··· Material for this task ···
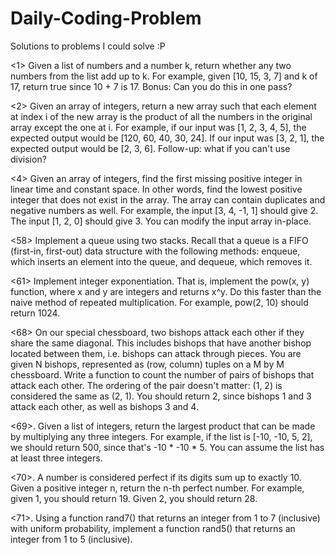 # Daily-Coding-Problem
Solutions to problems I could solve :P

<1> Given a list of numbers and a number k, return whether any two numbers from the list add up to k.
    For example, given [10, 15, 3, 7] and k of 17, return true since 10 + 7 is 17.
    Bonus: Can you do this in one pass?

<2> Given an array of integers, return a new array such that each element at index i of the new array is the product of all the numbers     in the original array except the one at i.
    For example, if our input was [1, 2, 3, 4, 5], the expected output would be [120, 60, 40, 30, 24]. If our input was [3, 2, 1], the       expected output would be [2, 3, 6].
    Follow-up: what if you can't use division?

<4> Given an array of integers, find the first missing positive integer in linear time and constant space. In other words, find the         lowest positive integer that does not exist in the array. The array can contain duplicates and negative numbers as well.
    For example, the input [3, 4, -1, 1] should give 2. The input [1, 2, 0] should give 3.
    You can modify the input array in-place.

<58> Implement a queue using two stacks. Recall that a queue is a FIFO (first-in, first-out) data structure with the following methods:      enqueue, which inserts an element into the queue, and dequeue, which removes it.

<61> Implement integer exponentiation. That is, implement the pow(x, y) function, where x and y are integers and returns x^y.
     Do this faster than the naive method of repeated multiplication.
     For example, pow(2, 10) should return 1024.
    
<68> On our special chessboard, two bishops attack each other if they share the same diagonal. This includes bishops that have another        bishop located between them, i.e. bishops can attack through pieces. You are given N bishops, represented as (row, column) tuples        on a M by M chessboard. Write a function to count the number of pairs of bishops that attack each other. The ordering of the pair        doesn't matter: (1, 2) is considered the same as (2, 1).
     You should return 2, since bishops 1 and 3 attack each other, as well as bishops 3 and 4.
   
<69>. Given a list of integers, return the largest product that can be made by multiplying any three integers.
      For example, if the list is [-10, -10, 5, 2], we should return 500, since that's -10 * -10 * 5.
      You can assume the list has at least three integers.
    
<70>. A number is considered perfect if its digits sum up to exactly 10. Given a positive integer n, return the n-th perfect number.
      For example, given 1, you should return 19. Given 2, you should return 28.
    
<71>. Using a function rand7() that returns an integer from 1 to 7 (inclusive) with uniform probability, implement a function rand5()         that returns an integer from 1 to 5 (inclusive).


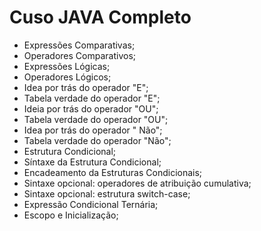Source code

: # Cuso JAVA Completo

- Expressões Comparativas;
- Operadores Comparativos;
- Expressões Lógicas;
- Operadores Lógicos;
- Idea por trás do operador "E";
- Tabela verdade do operador "E";
- Ideia por trás do operador "OU";
- Tabela verdade do operador "OU";
- Idea por trás do operador " Não";
- Tabela verdade do operador "Não";
- Estrutura Condicional;
- Síntaxe da Estrutura Condicional;
- Encadeamento da Estruturas Condicionais;
- Sintaxe opcional: operadores de atribuição cumulativa;
- Sintaxe opcional: estrutura switch-case;
- Expressão Condicional Ternária;
- Escopo e Inicialização;


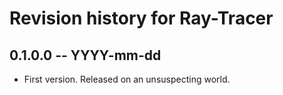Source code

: # Revision history for Ray-Tracer

## 0.1.0.0 -- YYYY-mm-dd

* First version. Released on an unsuspecting world.

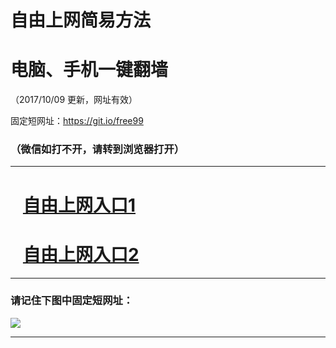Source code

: ﻿# 自由上网简易方法

# 电脑、手机一键翻墙

（2017/10/09 更新，网址有效）

固定短网址：https://git.io/free99

### （微信如打不开，请转到浏览器打开）


***





# &nbsp;&nbsp; <a href="http://ft906122825.fwq-tz-1001.info/fwqtz01.html?t=100900116501 " target="_blank">自由上网入口1</a>
# &nbsp;&nbsp; <a href="http://ft2432726242.fwq-tz-1002.info/fwqtz02.html?t=10090012722 " target="_blank">自由上网入口2</a>
***

### 请记住下图中固定短网址：

<img src="https://s3-us-west-2.amazonaws.com/fwq-1001/yjfq-20170905okok.png" /> 


***

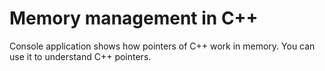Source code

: # Memory management in C++
Console application shows how pointers of C++ work in memory. You can use it to understand C++ pointers.
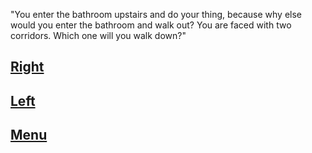 "You enter the bathroom upstairs and do your 
thing, because why else would you enter the bathroom and walk out? 
You are faced with two corridors. Which one will you walk down?"

[Right](right.md)
---
[Left](left.md)
---
[Menu](../README.md)
---

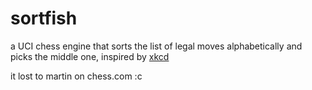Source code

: # sortfish
a UCI chess engine that sorts the list of legal moves alphabetically and picks the middle one, inspired by [xkcd](https://xkcd.com/3045/)

it lost to martin on chess.com :c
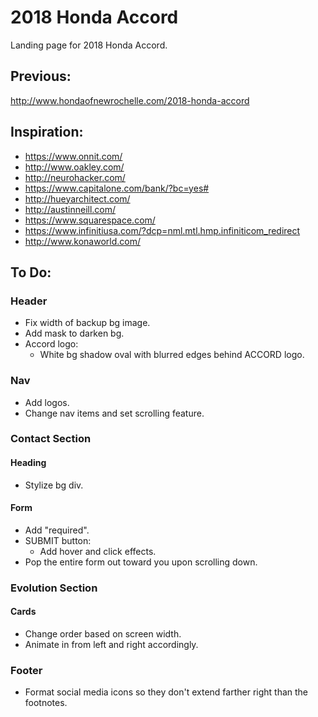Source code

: # 2018 Honda Accord

Landing page for 2018 Honda Accord.

## Previous:

http://www.hondaofnewrochelle.com/2018-honda-accord

## Inspiration:

- https://www.onnit.com/
- http://www.oakley.com/
- http://neurohacker.com/
- https://www.capitalone.com/bank/?bc=yes#
- http://hueyarchitect.com/
- http://austinneill.com/
- https://www.squarespace.com/
- https://www.infinitiusa.com/?dcp=nml.mtl.hmp.infiniticom_redirect
- http://www.konaworld.com/

## To Do:

### Header

- Fix width of backup bg image.
- Add mask to darken bg.
- Accord logo:
  - White bg shadow oval with blurred edges behind ACCORD logo.

### Nav

- Add logos.
- Change nav items and set scrolling feature.

### Contact Section

#### Heading

- Stylize bg div.

#### Form

- Add "required".
- SUBMIT button:
  - Add hover and click effects.
- Pop the entire form out toward you upon scrolling down.

### Evolution Section

#### Cards

- Change order based on screen width.
- Animate in from left and right accordingly.

### Footer

- Format social media icons so they don't extend farther right than the footnotes.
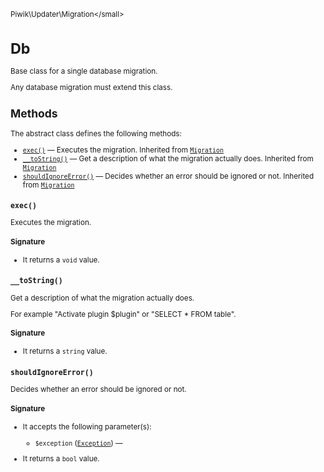 <small>Piwik\Updater\Migration\</small>

Db
==

Base class for a single database migration.

Any database migration must extend this class.

Methods
-------

The abstract class defines the following methods:

- [`exec()`](#exec) &mdash; Executes the migration. Inherited from [`Migration`](../../../Piwik/Updater/Migration.md)
- [`__toString()`](#__tostring) &mdash; Get a description of what the migration actually does. Inherited from [`Migration`](../../../Piwik/Updater/Migration.md)
- [`shouldIgnoreError()`](#shouldignoreerror) &mdash; Decides whether an error should be ignored or not. Inherited from [`Migration`](../../../Piwik/Updater/Migration.md)

<a name="exec" id="exec"></a>
<a name="exec" id="exec"></a>
### `exec()`

Executes the migration.

#### Signature

- It returns a `void` value.

<a name="__tostring" id="__tostring"></a>
<a name="__toString" id="__toString"></a>
### `__toString()`

Get a description of what the migration actually does.

For example "Activate plugin $plugin" or
"SELECT * FROM table".

#### Signature

- It returns a `string` value.

<a name="shouldignoreerror" id="shouldignoreerror"></a>
<a name="shouldIgnoreError" id="shouldIgnoreError"></a>
### `shouldIgnoreError()`

Decides whether an error should be ignored or not.

#### Signature

-  It accepts the following parameter(s):
    - `$exception` ([`Exception`](http://php.net/class.Exception)) &mdash;
      
- It returns a `bool` value.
···
▶ What this task involves
Take the lines of the material above from the first through the one containing "You can modify the input array in-place.", both included, and print them exactly without the pictures.

▶ Result for this task
 # Daily-Coding-Problem
Solutions to problems I could solve :P

<1> Given a list of numbers and a number k, return whether any two numbers from the list add up to k.
    For example, given [10, 15, 3, 7] and k of 17, return true since 10 + 7 is 17.
    Bonus: Can you do this in one pass?

<2> Given an array of integers, return a new array such that each element at index i of the new array is the product of all the numbers     in the original array except the one at i.
    For example, if our input was [1, 2, 3, 4, 5], the expected output would be [120, 60, 40, 30, 24]. If our input was [3, 2, 1], the       expected output would be [2, 3, 6].
    Follow-up: what if you can't use division?

<4> Given an array of integers, find the first missing positive integer in linear time and constant space. In other words, find the         lowest positive integer that does not exist in the array. The array can contain duplicates and negative numbers as well.
    For example, the input [3, 4, -1, 1] should give 2. The input [1, 2, 0] should give 3.
    You can modify the input array in-place.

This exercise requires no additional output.